[[ Data listing, beginning ]]

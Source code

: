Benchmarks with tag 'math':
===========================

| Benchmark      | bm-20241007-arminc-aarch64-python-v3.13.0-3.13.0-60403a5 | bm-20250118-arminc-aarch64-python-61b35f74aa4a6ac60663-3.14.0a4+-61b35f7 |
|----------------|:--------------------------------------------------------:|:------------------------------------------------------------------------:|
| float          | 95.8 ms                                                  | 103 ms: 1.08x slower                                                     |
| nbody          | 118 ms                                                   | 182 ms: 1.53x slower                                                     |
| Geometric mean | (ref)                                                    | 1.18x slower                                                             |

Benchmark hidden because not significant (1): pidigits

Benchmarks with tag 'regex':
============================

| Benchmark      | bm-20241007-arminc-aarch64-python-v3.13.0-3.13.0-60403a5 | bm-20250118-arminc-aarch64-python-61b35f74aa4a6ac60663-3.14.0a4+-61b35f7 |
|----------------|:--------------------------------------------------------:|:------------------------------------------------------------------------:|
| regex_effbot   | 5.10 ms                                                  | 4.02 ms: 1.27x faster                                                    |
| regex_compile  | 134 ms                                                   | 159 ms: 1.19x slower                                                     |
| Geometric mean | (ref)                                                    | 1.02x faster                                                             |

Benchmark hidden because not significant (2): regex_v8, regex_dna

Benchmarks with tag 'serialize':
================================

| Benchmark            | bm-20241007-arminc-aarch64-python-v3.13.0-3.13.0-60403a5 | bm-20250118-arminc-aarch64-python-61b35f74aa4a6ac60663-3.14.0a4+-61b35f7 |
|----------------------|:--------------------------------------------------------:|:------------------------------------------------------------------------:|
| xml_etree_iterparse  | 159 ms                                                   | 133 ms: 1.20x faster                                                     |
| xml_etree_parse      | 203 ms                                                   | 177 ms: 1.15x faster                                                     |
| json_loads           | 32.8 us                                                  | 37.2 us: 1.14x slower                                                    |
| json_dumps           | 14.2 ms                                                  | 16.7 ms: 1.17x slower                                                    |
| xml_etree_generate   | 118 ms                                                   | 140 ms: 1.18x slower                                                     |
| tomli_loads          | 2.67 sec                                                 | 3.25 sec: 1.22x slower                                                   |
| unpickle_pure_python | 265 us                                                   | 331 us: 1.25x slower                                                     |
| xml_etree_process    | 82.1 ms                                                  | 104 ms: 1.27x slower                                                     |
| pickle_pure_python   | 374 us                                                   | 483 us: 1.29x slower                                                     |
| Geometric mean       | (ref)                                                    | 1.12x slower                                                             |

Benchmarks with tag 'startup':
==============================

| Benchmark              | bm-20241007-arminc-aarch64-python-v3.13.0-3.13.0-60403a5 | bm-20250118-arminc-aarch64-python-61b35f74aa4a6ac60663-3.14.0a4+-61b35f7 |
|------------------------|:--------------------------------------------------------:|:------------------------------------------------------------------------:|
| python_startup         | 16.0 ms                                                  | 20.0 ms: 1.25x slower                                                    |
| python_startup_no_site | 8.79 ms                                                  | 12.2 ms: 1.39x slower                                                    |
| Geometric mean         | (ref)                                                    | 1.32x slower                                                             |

[[ Data listing, end ]]

* [Task directions]:
Every record above must appear again in the answer, unchanged.

* [Result]:
Source code

:Benchmarks with tag 'math':
===========================

| Benchmark      | bm-20241007-arminc-aarch64-python-v3.13.0-3.13.0-60403a5 | bm-20250118-arminc-aarch64-python-61b35f74aa4a6ac60663-3.14.0a4+-61b35f7 |
|----------------|:--------------------------------------------------------:|:------------------------------------------------------------------------:|
| float          | 95.8 ms                                                  | 103 ms: 1.08x slower                                                     |
| nbody          | 118 ms                                                   | 182 ms: 1.53x slower                                                     |
| Geometric mean | (ref)                                                    | 1.18x slower                                                             |

Benchmark hidden because not significant (1): pidigits

Benchmarks with tag 'regex':
============================

| Benchmark      | bm-20241007-arminc-aarch64-python-v3.13.0-3.13.0-60403a5 | bm-20250118-arminc-aarch64-python-61b35f74aa4a6ac60663-3.14.0a4+-61b35f7 |
|----------------|:--------------------------------------------------------:|:------------------------------------------------------------------------:|
| regex_effbot   | 5.10 ms                                                  | 4.02 ms: 1.27x faster                                                    |
| regex_compile  | 134 ms                                                   | 159 ms: 1.19x slower                                                     |
| Geometric mean | (ref)                                                    | 1.02x faster                                                             |

Benchmark hidden because not significant (2): regex_v8, regex_dna

Benchmarks with tag 'serialize':
================================

| Benchmark            | bm-20241007-arminc-aarch64-python-v3.13.0-3.13.0-60403a5 | bm-20250118-arminc-aarch64-python-61b35f74aa4a6ac60663-3.14.0a4+-61b35f7 |
|----------------------|:--------------------------------------------------------:|:------------------------------------------------------------------------:|
| xml_etree_iterparse  | 159 ms                                                   | 133 ms: 1.20x faster                                                     |
| xml_etree_parse      | 203 ms                                                   | 177 ms: 1.15x faster                                                     |
| json_loads           | 32.8 us                                                  | 37.2 us: 1.14x slower                                                    |
| json_dumps           | 14.2 ms                                                  | 16.7 ms: 1.17x slower                                                    |
| xml_etree_generate   | 118 ms                                                   | 140 ms: 1.18x slower                                                     |
| tomli_loads          | 2.67 sec                                                 | 3.25 sec: 1.22x slower                                                   |
| unpickle_pure_python | 265 us                                                   | 331 us: 1.25x slower                                                     |
| xml_etree_process    | 82.1 ms                                                  | 104 ms: 1.27x slower                                                     |
| pickle_pure_python   | 374 us                                                   | 483 us: 1.29x slower                                                     |
| Geometric mean       | (ref)                                                    | 1.12x slower                                                             |

Benchmarks with tag 'startup':
==============================

| Benchmark              | bm-20241007-arminc-aarch64-python-v3.13.0-3.13.0-60403a5 | bm-20250118-arminc-aarch64-python-61b35f74aa4a6ac60663-3.14.0a4+-61b35f7 |
|------------------------|:--------------------------------------------------------:|:------------------------------------------------------------------------:|
| python_startup         | 16.0 ms                                                  | 20.0 ms: 1.25x slower                                                    |
| python_startup_no_site | 8.79 ms                                                  | 12.2 ms: 1.39x slower                                                    |
| Geometric mean         | (ref)                                                    | 1.32x slower                                                             |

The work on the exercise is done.